The answer must consist of every line from the data that holds the string "images".
[Opening EXTRACTED INFORMATION section]
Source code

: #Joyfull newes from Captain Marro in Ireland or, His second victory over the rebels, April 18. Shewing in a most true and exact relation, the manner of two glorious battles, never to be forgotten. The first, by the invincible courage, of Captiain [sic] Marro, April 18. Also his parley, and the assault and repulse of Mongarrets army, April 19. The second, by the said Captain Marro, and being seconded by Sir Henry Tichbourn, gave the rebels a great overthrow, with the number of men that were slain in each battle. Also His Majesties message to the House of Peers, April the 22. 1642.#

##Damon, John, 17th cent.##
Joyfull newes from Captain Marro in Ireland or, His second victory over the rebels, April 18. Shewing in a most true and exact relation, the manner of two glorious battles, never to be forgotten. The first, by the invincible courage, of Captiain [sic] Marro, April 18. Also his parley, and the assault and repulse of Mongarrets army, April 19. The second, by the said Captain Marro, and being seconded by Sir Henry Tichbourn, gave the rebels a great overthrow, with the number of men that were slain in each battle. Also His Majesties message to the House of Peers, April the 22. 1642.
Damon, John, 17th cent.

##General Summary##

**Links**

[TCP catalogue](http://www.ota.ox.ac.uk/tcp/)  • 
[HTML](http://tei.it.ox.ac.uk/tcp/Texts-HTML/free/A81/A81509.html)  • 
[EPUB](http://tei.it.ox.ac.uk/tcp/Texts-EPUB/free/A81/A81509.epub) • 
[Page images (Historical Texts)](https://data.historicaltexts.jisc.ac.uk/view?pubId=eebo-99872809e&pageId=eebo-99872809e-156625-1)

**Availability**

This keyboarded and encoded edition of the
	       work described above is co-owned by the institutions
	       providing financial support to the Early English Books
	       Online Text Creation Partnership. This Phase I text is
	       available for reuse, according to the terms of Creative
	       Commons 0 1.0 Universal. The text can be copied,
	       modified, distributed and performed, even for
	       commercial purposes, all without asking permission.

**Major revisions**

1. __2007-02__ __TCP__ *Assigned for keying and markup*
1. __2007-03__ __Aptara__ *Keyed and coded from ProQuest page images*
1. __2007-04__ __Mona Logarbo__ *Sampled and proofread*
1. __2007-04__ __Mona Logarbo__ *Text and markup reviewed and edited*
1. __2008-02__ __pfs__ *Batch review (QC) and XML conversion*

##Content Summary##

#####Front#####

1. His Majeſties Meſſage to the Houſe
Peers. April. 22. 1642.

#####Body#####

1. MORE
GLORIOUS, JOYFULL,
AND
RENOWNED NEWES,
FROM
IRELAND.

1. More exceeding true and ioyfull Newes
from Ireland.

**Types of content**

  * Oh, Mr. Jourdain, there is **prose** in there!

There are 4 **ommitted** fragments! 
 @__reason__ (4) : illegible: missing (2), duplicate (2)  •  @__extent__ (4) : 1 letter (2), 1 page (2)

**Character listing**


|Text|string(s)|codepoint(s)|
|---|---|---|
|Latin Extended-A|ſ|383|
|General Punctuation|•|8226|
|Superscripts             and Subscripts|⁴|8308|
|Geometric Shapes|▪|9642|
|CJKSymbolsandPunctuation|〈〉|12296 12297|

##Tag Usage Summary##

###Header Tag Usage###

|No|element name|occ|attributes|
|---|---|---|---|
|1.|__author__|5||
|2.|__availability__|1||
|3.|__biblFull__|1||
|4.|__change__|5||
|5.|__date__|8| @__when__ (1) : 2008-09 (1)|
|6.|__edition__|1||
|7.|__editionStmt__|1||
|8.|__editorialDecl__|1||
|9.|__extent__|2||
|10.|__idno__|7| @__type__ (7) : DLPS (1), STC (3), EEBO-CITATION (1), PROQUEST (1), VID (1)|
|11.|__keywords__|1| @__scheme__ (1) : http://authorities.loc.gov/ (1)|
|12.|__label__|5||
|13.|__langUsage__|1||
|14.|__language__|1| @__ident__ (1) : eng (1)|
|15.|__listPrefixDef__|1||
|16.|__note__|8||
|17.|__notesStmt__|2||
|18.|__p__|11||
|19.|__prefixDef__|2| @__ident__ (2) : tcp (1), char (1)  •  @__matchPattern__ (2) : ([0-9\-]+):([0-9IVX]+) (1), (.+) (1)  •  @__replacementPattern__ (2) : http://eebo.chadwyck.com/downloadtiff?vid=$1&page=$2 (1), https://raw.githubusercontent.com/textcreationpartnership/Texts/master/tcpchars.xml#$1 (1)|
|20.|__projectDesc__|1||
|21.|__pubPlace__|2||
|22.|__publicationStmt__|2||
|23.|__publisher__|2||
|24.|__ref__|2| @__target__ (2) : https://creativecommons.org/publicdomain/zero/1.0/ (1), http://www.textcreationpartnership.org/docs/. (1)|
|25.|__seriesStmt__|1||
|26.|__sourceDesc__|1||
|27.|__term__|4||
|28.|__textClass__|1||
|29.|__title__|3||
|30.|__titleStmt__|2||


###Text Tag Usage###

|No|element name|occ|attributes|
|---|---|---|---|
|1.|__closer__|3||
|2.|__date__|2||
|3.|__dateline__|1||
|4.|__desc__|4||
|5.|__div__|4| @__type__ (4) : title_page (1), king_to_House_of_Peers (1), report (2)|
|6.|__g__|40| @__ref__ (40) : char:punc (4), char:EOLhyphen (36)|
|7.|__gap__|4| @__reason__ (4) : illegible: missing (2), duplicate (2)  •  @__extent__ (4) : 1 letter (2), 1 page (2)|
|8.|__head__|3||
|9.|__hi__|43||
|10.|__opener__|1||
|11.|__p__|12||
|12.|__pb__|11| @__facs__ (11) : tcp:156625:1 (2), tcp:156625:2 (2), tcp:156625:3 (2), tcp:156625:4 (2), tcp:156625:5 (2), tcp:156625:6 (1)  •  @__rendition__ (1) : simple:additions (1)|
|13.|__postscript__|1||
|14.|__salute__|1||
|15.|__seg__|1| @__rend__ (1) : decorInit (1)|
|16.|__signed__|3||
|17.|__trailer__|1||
[Closing EXTRACTED INFORMATION section]
SOLUTION BELOW:
[Page images (Historical Texts)](https://data.historicaltexts.jisc.ac.uk/view?pubId=eebo-99872809e&pageId=eebo-99872809e-156625-1)
1. __2007-03__ __Aptara__ *Keyed and coded from ProQuest page images*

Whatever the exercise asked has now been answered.